• _WHAT IS EXPECTED_: Scan the entries below for "deal" and copy each line that holds it.

^^^^

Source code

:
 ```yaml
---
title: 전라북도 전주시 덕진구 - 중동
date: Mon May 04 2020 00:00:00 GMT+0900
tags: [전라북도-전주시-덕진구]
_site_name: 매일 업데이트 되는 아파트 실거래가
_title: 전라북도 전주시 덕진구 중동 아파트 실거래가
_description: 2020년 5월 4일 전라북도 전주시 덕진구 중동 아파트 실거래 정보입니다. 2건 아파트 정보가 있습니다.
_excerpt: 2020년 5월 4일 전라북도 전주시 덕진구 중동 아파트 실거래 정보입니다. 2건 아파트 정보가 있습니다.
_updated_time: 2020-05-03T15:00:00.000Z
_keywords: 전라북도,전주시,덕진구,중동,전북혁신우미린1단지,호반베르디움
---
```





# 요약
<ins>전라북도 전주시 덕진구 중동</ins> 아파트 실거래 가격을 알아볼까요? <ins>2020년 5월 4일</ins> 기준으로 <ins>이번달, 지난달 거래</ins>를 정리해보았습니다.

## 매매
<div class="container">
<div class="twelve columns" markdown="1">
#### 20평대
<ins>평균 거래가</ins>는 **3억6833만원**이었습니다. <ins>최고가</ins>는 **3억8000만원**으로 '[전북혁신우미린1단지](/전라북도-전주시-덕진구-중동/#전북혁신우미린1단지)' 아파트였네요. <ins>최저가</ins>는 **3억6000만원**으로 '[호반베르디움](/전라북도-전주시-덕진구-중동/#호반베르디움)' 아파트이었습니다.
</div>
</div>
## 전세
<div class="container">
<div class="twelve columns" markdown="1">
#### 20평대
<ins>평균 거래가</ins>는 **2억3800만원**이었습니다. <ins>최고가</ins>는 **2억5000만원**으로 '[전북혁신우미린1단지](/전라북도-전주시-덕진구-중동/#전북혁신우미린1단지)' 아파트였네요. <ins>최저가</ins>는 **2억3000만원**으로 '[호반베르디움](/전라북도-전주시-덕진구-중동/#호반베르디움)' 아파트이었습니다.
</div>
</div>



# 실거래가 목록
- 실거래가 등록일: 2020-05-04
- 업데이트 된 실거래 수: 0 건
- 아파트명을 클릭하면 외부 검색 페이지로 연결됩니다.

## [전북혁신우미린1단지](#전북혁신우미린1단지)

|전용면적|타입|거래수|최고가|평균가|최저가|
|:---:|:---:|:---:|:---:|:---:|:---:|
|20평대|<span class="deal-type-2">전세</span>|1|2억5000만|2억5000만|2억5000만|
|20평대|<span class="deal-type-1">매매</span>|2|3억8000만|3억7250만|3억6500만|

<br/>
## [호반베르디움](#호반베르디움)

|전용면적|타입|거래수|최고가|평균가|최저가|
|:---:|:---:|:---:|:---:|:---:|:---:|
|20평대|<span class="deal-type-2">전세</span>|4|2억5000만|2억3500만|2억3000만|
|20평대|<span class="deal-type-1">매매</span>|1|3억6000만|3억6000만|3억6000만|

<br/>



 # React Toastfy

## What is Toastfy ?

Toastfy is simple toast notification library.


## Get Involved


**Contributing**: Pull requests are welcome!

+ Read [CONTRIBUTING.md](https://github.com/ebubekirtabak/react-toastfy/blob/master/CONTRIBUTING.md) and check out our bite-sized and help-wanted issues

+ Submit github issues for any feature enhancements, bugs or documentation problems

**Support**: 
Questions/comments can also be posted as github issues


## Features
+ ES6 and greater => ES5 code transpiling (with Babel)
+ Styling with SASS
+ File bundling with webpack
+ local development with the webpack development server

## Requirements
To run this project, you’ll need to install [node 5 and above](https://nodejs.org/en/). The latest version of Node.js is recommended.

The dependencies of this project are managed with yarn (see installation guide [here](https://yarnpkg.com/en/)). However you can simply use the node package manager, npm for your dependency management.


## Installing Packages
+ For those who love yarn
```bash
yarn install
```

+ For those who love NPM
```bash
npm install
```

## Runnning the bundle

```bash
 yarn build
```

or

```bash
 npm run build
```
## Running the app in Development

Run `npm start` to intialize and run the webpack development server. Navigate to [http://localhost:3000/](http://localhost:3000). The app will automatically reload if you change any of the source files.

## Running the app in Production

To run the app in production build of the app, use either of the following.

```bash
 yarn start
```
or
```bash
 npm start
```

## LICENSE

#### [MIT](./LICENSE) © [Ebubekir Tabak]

^^^^

• _EXERCISE ANSWER_:
|20평대|<span class="deal-type-2">전세</span>|1|2억5000만|2억5000만|2억5000만|
|20평대|<span class="deal-type-1">매매</span>|2|3억8000만|3억7250만|3억6500만|
|20평대|<span class="deal-type-2">전세</span>|4|2억5000만|2억3500만|2억3000만|
|20평대|<span class="deal-type-1">매매</span>|1|3억6000만|3억6000만|3억6000만|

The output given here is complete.